▸ EXERCISE GOAL
Could you filter the records below and return each line that holds "from"?

★ ★ ★ ★ ★ ★ ★

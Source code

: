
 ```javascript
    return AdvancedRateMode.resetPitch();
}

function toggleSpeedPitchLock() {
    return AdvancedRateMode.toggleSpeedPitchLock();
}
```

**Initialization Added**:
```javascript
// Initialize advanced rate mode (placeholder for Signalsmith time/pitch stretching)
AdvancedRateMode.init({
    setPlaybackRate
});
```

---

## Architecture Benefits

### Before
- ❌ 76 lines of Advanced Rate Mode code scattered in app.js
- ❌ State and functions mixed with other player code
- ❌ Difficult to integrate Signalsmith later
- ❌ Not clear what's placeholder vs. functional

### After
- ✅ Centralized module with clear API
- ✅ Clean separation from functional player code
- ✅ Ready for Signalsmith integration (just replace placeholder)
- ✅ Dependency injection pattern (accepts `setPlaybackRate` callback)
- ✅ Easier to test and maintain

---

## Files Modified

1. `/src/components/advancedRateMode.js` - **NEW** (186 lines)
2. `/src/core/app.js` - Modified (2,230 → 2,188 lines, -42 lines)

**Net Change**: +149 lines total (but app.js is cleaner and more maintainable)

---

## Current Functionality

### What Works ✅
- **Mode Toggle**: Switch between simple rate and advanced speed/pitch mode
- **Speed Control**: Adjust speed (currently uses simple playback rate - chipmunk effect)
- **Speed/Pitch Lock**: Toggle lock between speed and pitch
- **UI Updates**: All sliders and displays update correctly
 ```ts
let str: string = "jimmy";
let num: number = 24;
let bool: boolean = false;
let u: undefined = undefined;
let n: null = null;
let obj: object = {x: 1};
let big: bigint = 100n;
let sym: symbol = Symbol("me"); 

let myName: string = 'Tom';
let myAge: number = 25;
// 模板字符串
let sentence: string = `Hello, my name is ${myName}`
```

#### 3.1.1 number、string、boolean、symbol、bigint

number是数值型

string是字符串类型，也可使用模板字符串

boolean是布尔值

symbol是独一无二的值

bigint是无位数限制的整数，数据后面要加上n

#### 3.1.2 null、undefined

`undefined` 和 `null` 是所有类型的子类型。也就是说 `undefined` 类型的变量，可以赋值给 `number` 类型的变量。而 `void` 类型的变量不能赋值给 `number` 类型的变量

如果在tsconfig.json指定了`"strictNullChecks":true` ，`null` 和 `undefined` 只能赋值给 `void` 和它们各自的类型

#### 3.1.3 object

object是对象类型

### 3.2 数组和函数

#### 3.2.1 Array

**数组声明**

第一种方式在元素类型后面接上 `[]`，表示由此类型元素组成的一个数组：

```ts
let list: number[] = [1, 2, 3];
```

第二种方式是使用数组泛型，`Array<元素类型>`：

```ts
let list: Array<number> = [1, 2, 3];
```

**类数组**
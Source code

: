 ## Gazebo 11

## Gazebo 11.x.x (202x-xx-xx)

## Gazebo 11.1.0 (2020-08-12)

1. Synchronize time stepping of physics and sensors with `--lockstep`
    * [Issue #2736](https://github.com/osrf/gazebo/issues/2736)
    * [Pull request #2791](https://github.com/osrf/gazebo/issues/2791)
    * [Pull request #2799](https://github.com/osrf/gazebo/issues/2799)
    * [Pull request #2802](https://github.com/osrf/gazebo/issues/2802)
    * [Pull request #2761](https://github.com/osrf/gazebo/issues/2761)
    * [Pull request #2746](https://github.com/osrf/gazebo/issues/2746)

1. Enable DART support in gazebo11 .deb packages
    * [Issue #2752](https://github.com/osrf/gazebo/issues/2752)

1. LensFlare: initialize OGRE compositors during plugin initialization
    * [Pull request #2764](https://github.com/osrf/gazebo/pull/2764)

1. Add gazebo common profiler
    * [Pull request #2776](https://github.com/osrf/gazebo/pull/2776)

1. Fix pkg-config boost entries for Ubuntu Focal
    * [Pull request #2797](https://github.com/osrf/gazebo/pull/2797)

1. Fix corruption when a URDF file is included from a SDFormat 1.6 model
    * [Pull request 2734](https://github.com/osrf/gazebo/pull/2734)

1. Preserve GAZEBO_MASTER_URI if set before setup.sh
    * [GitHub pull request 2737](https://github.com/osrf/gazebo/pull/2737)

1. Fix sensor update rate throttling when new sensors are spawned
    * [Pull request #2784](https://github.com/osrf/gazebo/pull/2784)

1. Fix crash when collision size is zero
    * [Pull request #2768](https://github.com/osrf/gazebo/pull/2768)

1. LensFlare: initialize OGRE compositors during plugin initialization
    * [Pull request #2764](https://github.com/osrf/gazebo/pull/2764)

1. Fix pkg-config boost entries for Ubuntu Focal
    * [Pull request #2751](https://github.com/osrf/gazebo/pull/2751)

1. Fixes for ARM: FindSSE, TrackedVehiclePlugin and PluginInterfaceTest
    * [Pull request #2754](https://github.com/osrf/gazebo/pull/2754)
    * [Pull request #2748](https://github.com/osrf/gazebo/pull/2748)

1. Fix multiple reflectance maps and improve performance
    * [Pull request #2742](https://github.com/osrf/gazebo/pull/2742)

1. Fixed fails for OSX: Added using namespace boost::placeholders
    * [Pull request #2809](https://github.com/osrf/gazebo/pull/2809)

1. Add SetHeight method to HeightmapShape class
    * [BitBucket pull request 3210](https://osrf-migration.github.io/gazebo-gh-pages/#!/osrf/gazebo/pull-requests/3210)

★ ★ ★ ★ ★ ★ ★

▸ RESULT FOR THIS EXERCISE
- ✅ Clean separation from functional player code
1. Fix corruption when a URDF file is included from a SDFormat 1.6 model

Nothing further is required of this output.